RECORDS FOR THIS TASK >>
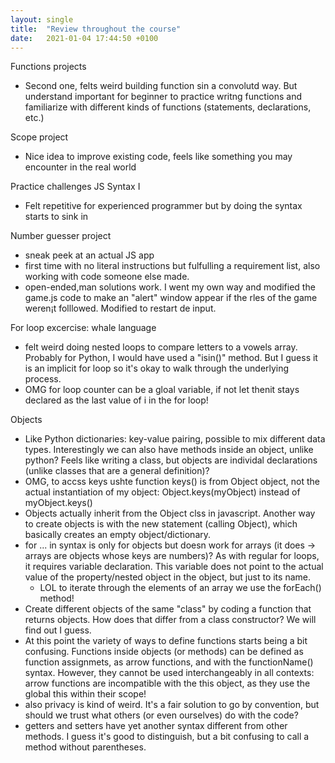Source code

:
 ```yaml
---
layout: single
title:  "Review throughout the course"
date:   2021-01-04 17:44:50 +0100
---
```



Functions projects
- Second one, felts weird building function sin a convolutd way. But understand important for beginner to practice writng functions and familiarize with different kinds of functions (statements, declarations, etc.)

Scope project
- Nice idea to improve existing code, feels like something you may encounter in the real world

Practice challenges JS Syntax I
- Felt repetitive for experienced programmer but by doing the syntax starts to sink in

Number guesser project
- sneak peek at an actual JS app
- first time with no literal instructions but fulfulling a requirement list, also working with code someone else made.
- open-ended,man solutions work. I went my own way and modified the game.js code to make an "alert" window appear if the rles of the game weren¡t folllowed. Modified to restart de input.

For loop excercise: whale language
- felt weird doing nested loops to compare letters to a vowels array. Probably for Python, I would have used a "isin()" method. But I guess it is an implicit for loop so it's okay to walk through the underlying process.
- OMG for loop counter can be a gloal variable, if not let thenit stays declared as the last value of i in the for loop!

Objects
- Like Python dictionaries: key-value pairing, possible to mix different data types. Interestingly we can also have methods inside an object, unlike python? Feels like writing a class, but objects are individal declarations (unlike classes that are a general definition)?
- OMG, to accss keys ushte function keys() is from Object object, not the actual instantiation of my object: Object.keys(myObject) instead of myObject.keys()
- Objects actually inherit from the Object clss in javascript. Another way to create objects is with the new statement (calling Object), which basically creates an empty object/dictionary.
- for ... in syntax is only for objects but doesn work for arrays (it does -> arrays are objects whose keys are numbers)? As with regular for loops, it requires variable declaration. This variable does not point to the actual value of the property/nested object in the object, but just to its name.
	- LOL to iterate through the elements of an array we use the forEach() method!
- Create different objects of the same "class" by coding a function that returns objects. How does that differ from a class constructor? We will find out I guess.
- At this point the variety of ways to define functions starts being a bit confusing. Functions inside objects (or methods) can be defined as function assignmets, as arrow functions, and with the functionName() syntax. However, they cannot be used interchangeably in all contexts: arrow functions are incompatible with the this object, as they use the global this within their scope!
- also privacy is kind of weird. It's a fair solution to go by convention, but should we trust what others (or even ourselves) do with the code?
- getters and setters have yet another syntax different from other methods. I guess it's good to distinguish, but a bit confusing to call a method without parentheses.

DIRECTIONS FOR THIS TASK >>
Look through the data and show every line containing "doing".

SOLUTION FOR THIS TASK >>
- Felt repetitive for experienced programmer but by doing the syntax starts to sink in
- felt weird doing nested loops to compare letters to a vowels array. Probably for Python, I would have used a "isin()" method. But I guess it is an implicit for loop so it's okay to walk through the underlying process.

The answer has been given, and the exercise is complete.